### Instructions to follow
In the records below, find the line that contains "5. Check AlmuraSDK" and the line that contains "3. Set the current project.", then retype exactly those two lines and every line between them.

### Recorded data
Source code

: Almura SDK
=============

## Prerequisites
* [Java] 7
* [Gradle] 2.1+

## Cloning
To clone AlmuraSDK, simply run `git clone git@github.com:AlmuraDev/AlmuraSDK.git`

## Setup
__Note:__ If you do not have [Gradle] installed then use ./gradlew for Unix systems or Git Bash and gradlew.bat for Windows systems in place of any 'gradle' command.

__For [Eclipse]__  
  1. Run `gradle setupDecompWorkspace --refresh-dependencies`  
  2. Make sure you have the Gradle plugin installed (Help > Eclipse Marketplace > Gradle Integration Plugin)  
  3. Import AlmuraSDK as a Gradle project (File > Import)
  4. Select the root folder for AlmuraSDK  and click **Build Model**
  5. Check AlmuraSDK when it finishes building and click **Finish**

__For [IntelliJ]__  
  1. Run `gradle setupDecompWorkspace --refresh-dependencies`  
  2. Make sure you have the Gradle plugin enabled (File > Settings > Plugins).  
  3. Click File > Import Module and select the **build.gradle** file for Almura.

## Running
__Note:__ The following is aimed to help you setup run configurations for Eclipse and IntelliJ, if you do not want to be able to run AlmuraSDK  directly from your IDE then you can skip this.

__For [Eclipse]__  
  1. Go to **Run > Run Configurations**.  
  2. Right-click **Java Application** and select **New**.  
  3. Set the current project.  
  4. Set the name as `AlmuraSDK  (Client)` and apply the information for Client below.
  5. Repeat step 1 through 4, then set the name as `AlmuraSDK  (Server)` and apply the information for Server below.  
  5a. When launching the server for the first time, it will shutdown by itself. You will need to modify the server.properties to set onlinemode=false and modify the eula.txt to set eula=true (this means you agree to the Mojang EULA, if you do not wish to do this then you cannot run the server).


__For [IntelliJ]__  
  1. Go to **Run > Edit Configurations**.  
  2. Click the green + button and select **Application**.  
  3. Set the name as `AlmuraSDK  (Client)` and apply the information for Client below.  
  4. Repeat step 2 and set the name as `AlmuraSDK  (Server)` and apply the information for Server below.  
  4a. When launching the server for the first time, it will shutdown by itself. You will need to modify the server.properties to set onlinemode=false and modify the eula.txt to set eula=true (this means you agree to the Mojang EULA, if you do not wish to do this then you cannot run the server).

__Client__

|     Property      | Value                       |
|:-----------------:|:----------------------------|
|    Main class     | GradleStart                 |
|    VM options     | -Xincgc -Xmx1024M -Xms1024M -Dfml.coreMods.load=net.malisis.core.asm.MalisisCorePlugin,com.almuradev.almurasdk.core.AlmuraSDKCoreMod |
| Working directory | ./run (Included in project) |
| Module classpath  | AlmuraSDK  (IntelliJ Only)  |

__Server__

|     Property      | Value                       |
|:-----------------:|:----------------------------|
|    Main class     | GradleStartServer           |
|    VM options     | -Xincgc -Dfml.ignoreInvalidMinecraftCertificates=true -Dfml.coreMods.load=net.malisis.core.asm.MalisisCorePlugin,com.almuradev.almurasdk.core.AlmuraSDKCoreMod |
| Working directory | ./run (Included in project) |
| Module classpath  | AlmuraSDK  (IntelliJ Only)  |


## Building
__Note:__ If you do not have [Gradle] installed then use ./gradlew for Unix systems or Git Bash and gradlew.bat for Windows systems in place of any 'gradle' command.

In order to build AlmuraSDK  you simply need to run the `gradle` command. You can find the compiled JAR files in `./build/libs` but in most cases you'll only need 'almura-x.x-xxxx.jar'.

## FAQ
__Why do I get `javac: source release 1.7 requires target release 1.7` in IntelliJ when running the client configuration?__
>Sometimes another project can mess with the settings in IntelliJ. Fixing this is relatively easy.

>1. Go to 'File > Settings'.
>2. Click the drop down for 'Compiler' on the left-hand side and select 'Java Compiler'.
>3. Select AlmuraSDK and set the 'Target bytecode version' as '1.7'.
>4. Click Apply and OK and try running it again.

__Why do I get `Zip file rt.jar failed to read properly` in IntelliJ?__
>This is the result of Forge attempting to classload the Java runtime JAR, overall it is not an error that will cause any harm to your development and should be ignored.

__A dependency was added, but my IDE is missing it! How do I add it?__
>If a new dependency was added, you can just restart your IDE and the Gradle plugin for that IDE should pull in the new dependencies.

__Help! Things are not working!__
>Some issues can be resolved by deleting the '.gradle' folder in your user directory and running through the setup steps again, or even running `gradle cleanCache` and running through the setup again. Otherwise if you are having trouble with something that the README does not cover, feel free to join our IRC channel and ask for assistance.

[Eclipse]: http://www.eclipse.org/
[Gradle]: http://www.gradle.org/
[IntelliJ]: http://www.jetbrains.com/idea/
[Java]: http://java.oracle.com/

### Result of this exercise
  5. Check AlmuraSDK when it finishes building and click **Finish**

__For [IntelliJ]__  
  1. Run `gradle setupDecompWorkspace --refresh-dependencies`  
  2. Make sure you have the Gradle plugin enabled (File > Settings > Plugins).  
  3. Click File > Import Module and select the **build.gradle** file for Almura.

## Running
__Note:__ The following is aimed to help you setup run configurations for Eclipse and IntelliJ, if you do not want to be able to run AlmuraSDK  directly from your IDE then you can skip this.

__For [Eclipse]__  
  1. Go to **Run > Run Configurations**.  
  2. Right-click **Java Application** and select **New**.  
  3. Set the current project.  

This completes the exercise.